Start of Block

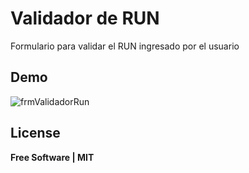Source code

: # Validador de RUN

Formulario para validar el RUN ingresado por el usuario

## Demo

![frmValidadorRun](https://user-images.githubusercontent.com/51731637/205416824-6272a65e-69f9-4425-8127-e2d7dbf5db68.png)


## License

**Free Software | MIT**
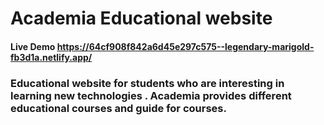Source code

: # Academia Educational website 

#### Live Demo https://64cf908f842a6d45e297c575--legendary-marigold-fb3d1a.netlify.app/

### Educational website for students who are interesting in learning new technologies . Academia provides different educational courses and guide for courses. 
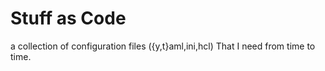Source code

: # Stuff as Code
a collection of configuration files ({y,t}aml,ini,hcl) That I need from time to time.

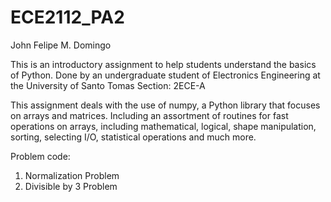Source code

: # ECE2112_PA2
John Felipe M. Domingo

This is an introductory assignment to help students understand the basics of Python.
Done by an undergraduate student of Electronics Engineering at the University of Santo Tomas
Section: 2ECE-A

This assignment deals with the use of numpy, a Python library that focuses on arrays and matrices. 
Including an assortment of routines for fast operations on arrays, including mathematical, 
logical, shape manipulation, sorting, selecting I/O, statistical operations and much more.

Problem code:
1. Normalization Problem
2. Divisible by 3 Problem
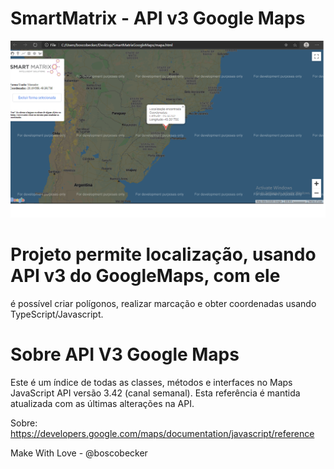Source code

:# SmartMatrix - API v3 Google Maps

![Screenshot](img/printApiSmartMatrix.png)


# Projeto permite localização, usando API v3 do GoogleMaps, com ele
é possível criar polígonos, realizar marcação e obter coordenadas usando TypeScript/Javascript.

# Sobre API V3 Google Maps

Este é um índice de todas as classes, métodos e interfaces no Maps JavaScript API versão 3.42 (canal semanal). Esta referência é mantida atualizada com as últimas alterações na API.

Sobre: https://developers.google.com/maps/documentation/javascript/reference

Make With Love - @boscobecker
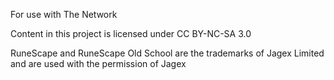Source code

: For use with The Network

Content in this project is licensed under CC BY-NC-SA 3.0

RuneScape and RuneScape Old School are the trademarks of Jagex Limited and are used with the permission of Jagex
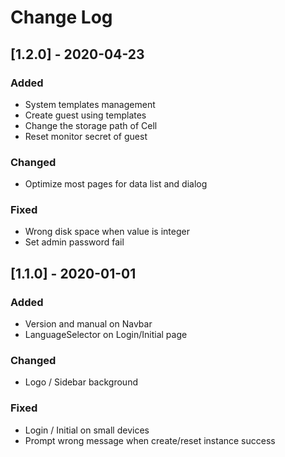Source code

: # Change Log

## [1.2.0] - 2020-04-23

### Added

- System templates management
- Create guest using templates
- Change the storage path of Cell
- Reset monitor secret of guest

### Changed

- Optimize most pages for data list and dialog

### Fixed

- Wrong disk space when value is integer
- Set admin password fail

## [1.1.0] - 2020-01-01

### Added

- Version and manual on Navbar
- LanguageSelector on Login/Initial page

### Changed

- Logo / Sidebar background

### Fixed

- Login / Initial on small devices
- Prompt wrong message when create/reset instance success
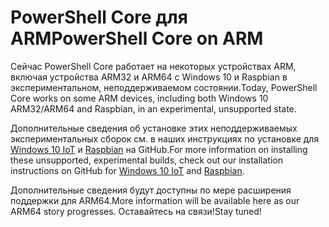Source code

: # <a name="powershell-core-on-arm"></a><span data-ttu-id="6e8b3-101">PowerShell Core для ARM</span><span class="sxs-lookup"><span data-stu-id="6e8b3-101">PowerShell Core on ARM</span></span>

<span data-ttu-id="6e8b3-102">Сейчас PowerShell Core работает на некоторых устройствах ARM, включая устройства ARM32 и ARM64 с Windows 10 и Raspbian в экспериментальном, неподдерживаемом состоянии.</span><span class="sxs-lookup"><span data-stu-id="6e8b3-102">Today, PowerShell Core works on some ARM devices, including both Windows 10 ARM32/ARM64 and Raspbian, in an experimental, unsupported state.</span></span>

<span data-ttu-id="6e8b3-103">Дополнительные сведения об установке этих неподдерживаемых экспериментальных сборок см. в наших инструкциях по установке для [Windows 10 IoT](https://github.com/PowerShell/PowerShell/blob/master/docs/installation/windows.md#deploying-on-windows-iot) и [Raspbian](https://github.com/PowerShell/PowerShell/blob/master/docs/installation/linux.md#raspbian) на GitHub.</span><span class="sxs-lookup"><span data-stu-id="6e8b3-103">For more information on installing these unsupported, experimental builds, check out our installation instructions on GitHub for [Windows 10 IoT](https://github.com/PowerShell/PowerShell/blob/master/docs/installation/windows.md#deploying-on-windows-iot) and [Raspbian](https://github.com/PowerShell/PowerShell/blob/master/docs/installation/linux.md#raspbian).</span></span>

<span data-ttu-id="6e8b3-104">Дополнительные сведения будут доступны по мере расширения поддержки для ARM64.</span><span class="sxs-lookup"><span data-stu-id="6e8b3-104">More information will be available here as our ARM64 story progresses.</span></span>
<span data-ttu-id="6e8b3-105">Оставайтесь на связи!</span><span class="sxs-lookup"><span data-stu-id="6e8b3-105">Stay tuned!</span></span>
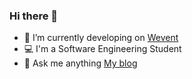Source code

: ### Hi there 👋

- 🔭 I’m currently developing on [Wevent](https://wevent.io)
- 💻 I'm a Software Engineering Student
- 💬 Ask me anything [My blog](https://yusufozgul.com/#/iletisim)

End of Block

Task brief ->
Every line of the listing that includes "including" must be shown.

Answer to this problem ->
Including an assortment of routines for fast operations on arrays, including mathematical, 
<span data-ttu-id="6e8b3-102">Сейчас PowerShell Core работает на некоторых устройствах ARM, включая устройства ARM32 и ARM64 с Windows 10 и Raspbian в экспериментальном, неподдерживаемом состоянии.</span><span class="sxs-lookup"><span data-stu-id="6e8b3-102">Today, PowerShell Core works on some ARM devices, including both Windows 10 ARM32/ARM64 and Raspbian, in an experimental, unsupported state.</span></span>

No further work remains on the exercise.